Let
- $(\Omega,\mathcal A,\operatorname P)$ be a probability space
- $(E_i,\mathcal E_i)$ be a measurable space
- $X_i:\Omega\to E_i$
Assume $X_2$ is $(\mathcal A,\mathcal E_2)$-measurable and that there is a regular version $\kappa$ of the conditional distribution of $X_2$ given $X_1$ on $(\Omega,\mathcal A,\operatorname P)$, i.e. $\kappa$ is a Markov kernel with source $(\Omega,\sigma(X_1))$ and target $(E_2,\mathcal E_2)$ with $$\operatorname P\left[X_2\in B_2\mid X_1\right]=\kappa(\;\cdot\;,B_2)\;\;\;\text{almost surely for all }B_2\in\mathcal E_2\tag1.$$
I've often seen the claim (see, for example, Definition 8.28) that $$(E_1,\mathcal E_2)\ni(x_1,B_2)\mapsto\kappa\left(X_1^{-1}\left(\left\{x_1\right\}\right),B_2\right)=\operatorname P\left[Y\in B_2\mid X_1=x_1\right]\tag2$$ is a Markov kernel with source $(E_1,\mathcal E_1)$ and target $(E_2,\mathcal E_2)$. (You might want to compare this with the (strange looking) claim on Wikipedia about the "topological support of the distribution of $X_1$ under $\operatorname P$")
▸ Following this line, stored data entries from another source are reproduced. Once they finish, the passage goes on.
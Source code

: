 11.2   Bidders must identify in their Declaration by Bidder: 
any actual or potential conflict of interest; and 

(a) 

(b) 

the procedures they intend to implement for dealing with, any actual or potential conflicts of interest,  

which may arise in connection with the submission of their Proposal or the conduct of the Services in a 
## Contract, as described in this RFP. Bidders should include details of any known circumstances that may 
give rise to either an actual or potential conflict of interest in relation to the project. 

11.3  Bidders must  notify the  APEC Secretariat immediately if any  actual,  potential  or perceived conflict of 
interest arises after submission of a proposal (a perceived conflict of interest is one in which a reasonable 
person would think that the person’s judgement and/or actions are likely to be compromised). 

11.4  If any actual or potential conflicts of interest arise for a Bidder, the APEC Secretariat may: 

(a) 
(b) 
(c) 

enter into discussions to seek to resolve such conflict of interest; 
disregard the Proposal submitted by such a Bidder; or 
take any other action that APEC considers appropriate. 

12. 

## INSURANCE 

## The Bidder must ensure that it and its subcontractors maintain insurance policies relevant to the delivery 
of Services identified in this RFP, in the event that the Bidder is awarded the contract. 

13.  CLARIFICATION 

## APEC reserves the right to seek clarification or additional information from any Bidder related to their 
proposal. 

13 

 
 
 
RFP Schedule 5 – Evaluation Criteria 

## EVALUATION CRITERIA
Neither I see why $(2)$ is well-defined nor why the claimed equality holds. The author is assuming that $X_1^{-1}\left(\left\{x_1\right\}\right)$ is set to an arbitrary value if $x_1\not\in X_1(\Omega)$. That's not the problem. The most obvious problem is that $\left\{x_1\right\}$ might not belong to $\mathcal E_1$. However, let's assume that each singleton set is contained in $\mathcal E_1$. We still got the problem that the right-hand side of $(2)$ is $0$ if $\operatorname P\left[X_1=x_1\right]=0$; and that might be the case for all $x_1$ (for example if the distribution of $X_1$ under $\operatorname P$ has a density with respect to the Lebesgue measure).
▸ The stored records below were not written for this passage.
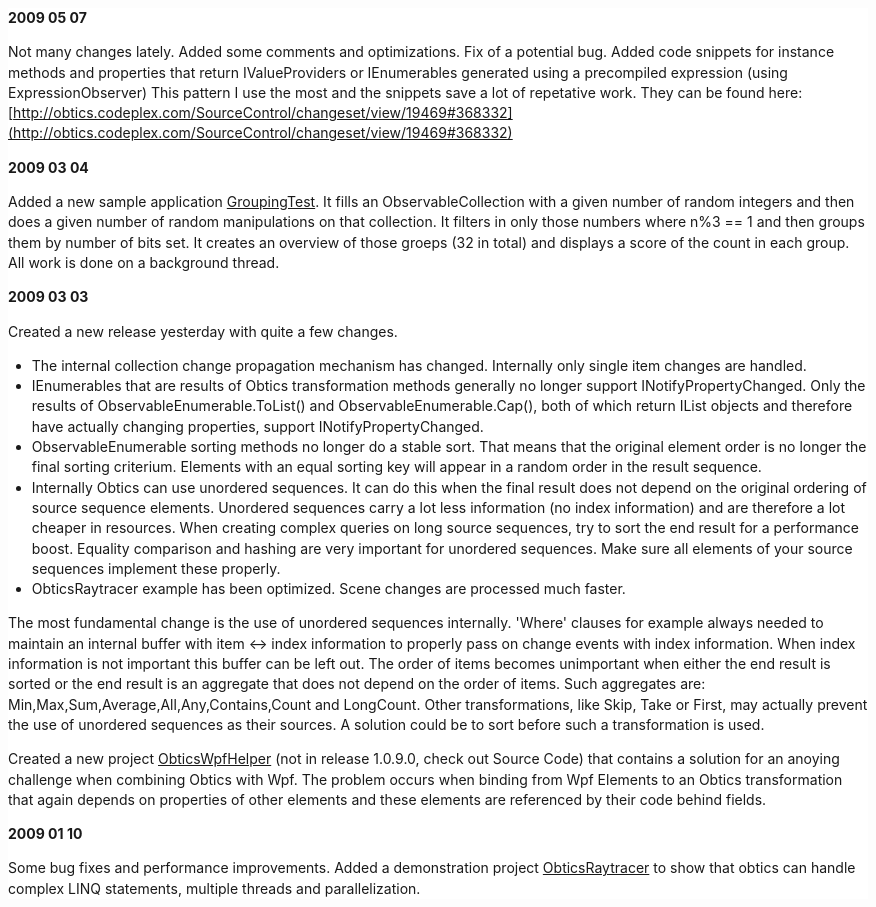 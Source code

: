 **2009 05 07**

Not many changes lately. Added some comments and optimizations. Fix of a potential bug. Added code snippets for instance methods and properties that return IValueProviders or IEnumerables generated using a precompiled expression (using ExpressionObserver) This pattern I use the most and the snippets save a lot of repetative work.
They can be found here: [http://obtics.codeplex.com/SourceControl/changeset/view/19469#368332](http://obtics.codeplex.com/SourceControl/changeset/view/19469#368332)

**2009 03 04**

Added a new sample application [GroupingTest](GroupingTest). It fills an ObservableCollection<int> with a given number of random integers and then does a given number of random manipulations on that collection. It filters in only those numbers where n%3 == 1 and then groups them by number of bits set. It creates an overview of those groeps (32 in total) and displays a score of the count in each group. All work is done on a background thread.

**2009 03 03**

Created a new release yesterday with quite a few changes.

* The internal collection change propagation mechanism has changed. Internally only single item changes are handled. 
* IEnumerables that are results of Obtics transformation methods generally no longer support INotifyPropertyChanged. Only the results of ObservableEnumerable.ToList() and ObservableEnumerable.Cap(), both of which return IList objects and therefore have actually changing properties, support INotifyPropertyChanged.
* ObservableEnumerable sorting methods no longer do a stable sort. That means that the original element order is no longer the final sorting criterium. Elements with an equal sorting key will appear in a random order in the result sequence.
* Internally Obtics can use unordered sequences. It can do this when the final result does not depend on the original ordering of source sequence elements. Unordered sequences carry a lot less information (no index information) and are therefore a lot cheaper in resources. When creating complex queries on long source sequences, try to sort the end result for a performance boost. Equality comparison and hashing are very important for unordered sequences. Make sure all elements of your source sequences implement these properly.
* ObticsRaytracer example has been optimized. Scene changes are processed much faster.

The most fundamental change is the use of unordered sequences internally. 'Where' clauses for example always needed to maintain an internal buffer with item <-> index information to properly pass on change events with index information. When index information is not important this buffer can be left out. The order of items becomes unimportant when either the end result is sorted or the end result is an aggregate that does not depend on the order of items. Such aggregates are: Min,Max,Sum,Average,All,Any,Contains,Count and LongCount. Other transformations, like Skip, Take or First, may actually prevent the use of unordered sequences as their sources. A solution could be to sort before such a transformation is used.

Created a new project [ObticsWpfHelper](ObticsWpfHelper) (not in release 1.0.9.0, check out Source Code) that contains a solution for an anoying challenge when combining Obtics with Wpf. The problem occurs when binding from Wpf Elements to an Obtics transformation that again depends on properties of other elements and these elements are referenced by their code behind fields.

**2009 01 10**

Some bug fixes and performance improvements. Added a demonstration project [ObticsRaytracer](ObticsRaytracer) to show that obtics can handle complex LINQ statements, multiple threads and parallelization.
Having said that, what's clear to me is that we can easily find (without any assumption on $(E_1,\mathcal E_1)$) a Markov kernel $\tilde\kappa$ with source $(E_1,\mathcal E_1)$ and target $(E_2,\mathcal E_2)$ with $$\operatorname P\left[X_2\in B_2\mid X_1\right]=\tilde\kappa(X_1,B_2)\;\;\;\text{almost surely for all }B_2\in\mathcal E_2\tag3$$ and $\tilde\kappa(\;\cdot\;,B_2)$ is uniquely determined on $X_1(\Omega)$ for all $B_2\in\mathcal E_2$. By $(3)$ we immediately obtain $$\operatorname P\left[\left(X_1,X_2\right)\in\;\cdot\;\right]=\operatorname P\left[X_1\in\;\cdot\;\right]\otimes\tilde\kappa\tag4$$ (where the right-hand side denotes the product of transition kernels).
We trivially obtain $$\operatorname P\left[X_2\in B_2\mid X_1=x_1\right]=\tilde\kappa(x_1,B_2)\tag5$$ for all $x_1\in E_1$ with $\operatorname P\left[X_1=x_1\right]>0$ (hence, maybe none) and $B_2\in\mathcal E_2$. Is there anything I'm missing?
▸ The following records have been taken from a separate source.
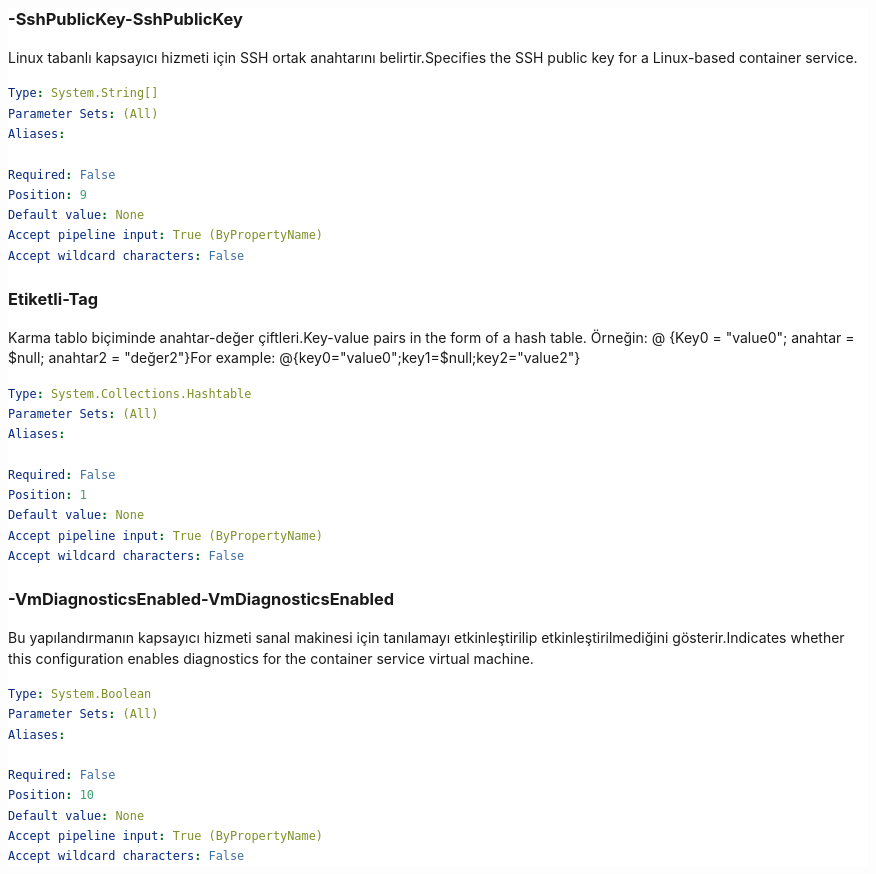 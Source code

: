 ### <span data-ttu-id="f3e74-138">-SshPublicKey</span><span class="sxs-lookup"><span data-stu-id="f3e74-138">-SshPublicKey</span></span>
<span data-ttu-id="f3e74-139">Linux tabanlı kapsayıcı hizmeti için SSH ortak anahtarını belirtir.</span><span class="sxs-lookup"><span data-stu-id="f3e74-139">Specifies the SSH public key for a Linux-based container service.</span></span>

```yaml
Type: System.String[]
Parameter Sets: (All)
Aliases:

Required: False
Position: 9
Default value: None
Accept pipeline input: True (ByPropertyName)
Accept wildcard characters: False
```

### <span data-ttu-id="f3e74-140">Etiketli</span><span class="sxs-lookup"><span data-stu-id="f3e74-140">-Tag</span></span>
<span data-ttu-id="f3e74-141">Karma tablo biçiminde anahtar-değer çiftleri.</span><span class="sxs-lookup"><span data-stu-id="f3e74-141">Key-value pairs in the form of a hash table.</span></span> <span data-ttu-id="f3e74-142">Örneğin: @ {Key0 = "value0"; anahtar = $null; anahtar2 = "değer2"}</span><span class="sxs-lookup"><span data-stu-id="f3e74-142">For example: @{key0="value0";key1=$null;key2="value2"}</span></span>

```yaml
Type: System.Collections.Hashtable
Parameter Sets: (All)
Aliases:

Required: False
Position: 1
Default value: None
Accept pipeline input: True (ByPropertyName)
Accept wildcard characters: False
```

### <span data-ttu-id="f3e74-143">-VmDiagnosticsEnabled</span><span class="sxs-lookup"><span data-stu-id="f3e74-143">-VmDiagnosticsEnabled</span></span>
<span data-ttu-id="f3e74-144">Bu yapılandırmanın kapsayıcı hizmeti sanal makinesi için tanılamayı etkinleştirilip etkinleştirilmediğini gösterir.</span><span class="sxs-lookup"><span data-stu-id="f3e74-144">Indicates whether this configuration enables diagnostics for the container service virtual machine.</span></span>

```yaml
Type: System.Boolean
Parameter Sets: (All)
Aliases:

Required: False
Position: 10
Default value: None
Accept pipeline input: True (ByPropertyName)
Accept wildcard characters: False
```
EDIT: I've just observed that $$\operatorname P\left[X_2\in B_2\mid X_1\right]=\tilde\kappa(x_1,B_2)\;\;\;\text{on }\left\{X_1=x_1\right\}\text{ for all }x_1\in X_1(\Omega)\text{ almost surely}\tag6$$ for all $B_2\in\mathcal E_2$ (note that the null set in $(6)$ does depend on $B_2$ only); maybe that's what's actually meant.